<<<<

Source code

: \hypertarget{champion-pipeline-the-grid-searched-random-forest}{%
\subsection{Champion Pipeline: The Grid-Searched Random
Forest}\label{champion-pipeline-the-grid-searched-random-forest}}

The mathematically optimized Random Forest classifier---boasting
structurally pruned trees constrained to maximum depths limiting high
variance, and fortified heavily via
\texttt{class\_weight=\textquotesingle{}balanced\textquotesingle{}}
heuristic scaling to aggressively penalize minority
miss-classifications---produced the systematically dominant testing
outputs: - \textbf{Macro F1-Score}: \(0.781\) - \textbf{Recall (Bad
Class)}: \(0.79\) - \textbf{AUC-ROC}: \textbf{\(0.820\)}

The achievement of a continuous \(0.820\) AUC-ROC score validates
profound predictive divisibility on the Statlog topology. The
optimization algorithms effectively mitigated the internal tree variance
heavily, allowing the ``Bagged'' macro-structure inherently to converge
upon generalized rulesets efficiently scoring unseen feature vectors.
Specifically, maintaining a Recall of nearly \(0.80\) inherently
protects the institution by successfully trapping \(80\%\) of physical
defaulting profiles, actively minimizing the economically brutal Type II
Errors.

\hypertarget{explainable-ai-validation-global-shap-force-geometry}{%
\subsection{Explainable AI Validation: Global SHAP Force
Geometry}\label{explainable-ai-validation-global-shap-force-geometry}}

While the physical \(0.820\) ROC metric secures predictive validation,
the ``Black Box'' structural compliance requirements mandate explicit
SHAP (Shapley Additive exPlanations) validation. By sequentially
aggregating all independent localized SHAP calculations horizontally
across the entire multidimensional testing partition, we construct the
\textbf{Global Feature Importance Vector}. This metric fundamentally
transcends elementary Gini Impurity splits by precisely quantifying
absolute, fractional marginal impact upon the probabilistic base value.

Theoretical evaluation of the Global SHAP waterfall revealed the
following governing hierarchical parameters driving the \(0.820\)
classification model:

>>>>

Print exactly the lines above, between the one holding "variance, and fortified heavily via" and the one holding "Specifically, maintaining a", inclusive, and nothing besides.

*Reply*:
variance, and fortified heavily via
\texttt{class\_weight=\textquotesingle{}balanced\textquotesingle{}}
heuristic scaling to aggressively penalize minority
miss-classifications---produced the systematically dominant testing
outputs: - \textbf{Macro F1-Score}: \(0.781\) - \textbf{Recall (Bad
Class)}: \(0.79\) - \textbf{AUC-ROC}: \textbf{\(0.820\)}

The achievement of a continuous \(0.820\) AUC-ROC score validates
profound predictive divisibility on the Statlog topology. The
optimization algorithms effectively mitigated the internal tree variance
heavily, allowing the ``Bagged'' macro-structure inherently to converge
upon generalized rulesets efficiently scoring unseen feature vectors.
Specifically, maintaining a Recall of nearly \(0.80\) inherently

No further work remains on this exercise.